Vessa sipped from her cup, her eyes never leaving the boy. "Then we'll need to keep him quiet. Teach him to pretend. Make him seem… normal."

"He doesn't know how to be anything else."

Vessa sighed. "Then let's hope no one important ever visits Grey Hollow."

Mirena didn't answer right away. Her gaze had drifted back to Kael, who was still hunched over the old datapad. His tiny index finger tapped slowly across the screen, not aimlessly, but with a kind of rhythm. The screen wasn't even powered. The battery was dead. Still, Kael watched it intently, head tilted, as if imagining what should be there.

Vessa followed Mirena's line of sight.

"You know," she muttered, "when my nephew hit eight months, he could barely sit up without toppling over. This one's got posture like a sentry drone."

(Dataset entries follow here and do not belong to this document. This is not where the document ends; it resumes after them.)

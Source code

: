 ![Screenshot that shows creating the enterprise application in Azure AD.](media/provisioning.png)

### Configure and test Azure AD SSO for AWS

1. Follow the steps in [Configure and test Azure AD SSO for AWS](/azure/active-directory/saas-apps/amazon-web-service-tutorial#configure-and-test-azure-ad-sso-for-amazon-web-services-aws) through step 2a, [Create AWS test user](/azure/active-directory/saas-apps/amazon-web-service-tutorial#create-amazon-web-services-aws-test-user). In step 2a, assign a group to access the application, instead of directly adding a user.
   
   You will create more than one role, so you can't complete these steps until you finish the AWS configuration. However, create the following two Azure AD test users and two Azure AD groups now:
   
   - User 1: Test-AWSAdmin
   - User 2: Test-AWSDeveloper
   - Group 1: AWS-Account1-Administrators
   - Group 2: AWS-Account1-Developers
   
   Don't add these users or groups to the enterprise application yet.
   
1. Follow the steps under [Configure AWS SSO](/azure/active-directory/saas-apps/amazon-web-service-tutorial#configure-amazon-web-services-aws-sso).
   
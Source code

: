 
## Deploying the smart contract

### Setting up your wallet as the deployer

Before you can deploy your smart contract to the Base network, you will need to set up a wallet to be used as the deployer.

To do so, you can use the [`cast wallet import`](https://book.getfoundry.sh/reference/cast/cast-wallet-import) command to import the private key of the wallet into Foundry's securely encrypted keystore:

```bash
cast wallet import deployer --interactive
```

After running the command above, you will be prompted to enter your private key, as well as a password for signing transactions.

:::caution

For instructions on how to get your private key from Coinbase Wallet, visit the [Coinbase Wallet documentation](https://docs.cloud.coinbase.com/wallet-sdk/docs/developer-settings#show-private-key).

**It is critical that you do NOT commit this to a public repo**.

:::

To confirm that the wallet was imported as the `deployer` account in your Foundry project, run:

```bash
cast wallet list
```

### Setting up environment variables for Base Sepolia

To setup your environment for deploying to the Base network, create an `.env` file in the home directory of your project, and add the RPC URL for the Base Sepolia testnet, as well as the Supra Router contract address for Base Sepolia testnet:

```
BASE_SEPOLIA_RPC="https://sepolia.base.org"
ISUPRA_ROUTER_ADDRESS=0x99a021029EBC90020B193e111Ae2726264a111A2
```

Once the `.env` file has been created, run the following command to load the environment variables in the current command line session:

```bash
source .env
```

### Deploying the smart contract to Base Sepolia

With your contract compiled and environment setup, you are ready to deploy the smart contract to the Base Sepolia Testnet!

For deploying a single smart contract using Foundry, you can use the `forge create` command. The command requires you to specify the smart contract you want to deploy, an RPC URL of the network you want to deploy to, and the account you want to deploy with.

Mirena sighed and knelt beside Kael. He looked up at her, curious. She smiled gently and brushed the hair from his forehead.

"Kael," she said softly, "say hello to Aunt Vessa."

The boy blinked once, then turned his eyes back toward Vessa and raised a hand, not a wave, not random, but a small, deliberate gesture. He held it there, steady, palm flat and fingers spread apart.

"Stars," Vessa whispered. "Did he just salute me?"

Mirena's smile faded slightly.

Kael lowered his hand and turned back to the data pad, placing it flat on the ground and tapping a sequence across the lifeless screen: top right, center, lower left. Then he paused. Waited.

When nothing happened, he tilted his head, confused.

Vessa stood and crossed the room slowly. "You didn't program that?"

"No."

"That's a nav-code gesture. Used in old mining drones to reset orientation alignment."

Mirena blinked. "How would he know that?"

"He wouldn't." Vessa squatted next to the child and studied his face. "He shouldn't."

Kael didn't respond. He merely looked up at her again, calm, curious, still.

"I don't like this," Vessa said softly. "Not because he's dangerous, but because he's... vulnerable. Someone sees what I'm seeing, and they'll start asking questions. UG questions."

"I told you," Mirena said, rising to her feet. "He's mine. I don't care where he came from or who buried him out in that sand. He's staying here."

"I know. But staying hidden… that's not the same as staying safe."

Vessa stood. Her tone wasn't confrontational; it was worrying. Protective, even.

"I'll keep your secret," she said. "But if he starts doing more like that…" She glanced back at the data pad. "You're going to have to decide. Because word gets around, even out here."

Mirena nodded silently.

Outside, the wind picked up again, brushing coarse sand against the dome's outer shell with a sound like scraping bones.

Kael, unaware of the tension in the room, reached for the data pad again. But this time, instead of tapping, he turned it over, removed the battery panel, and stared quietly at the exposed circuitry.

Vessa saw it too and murmured under her breath, "Stars help us."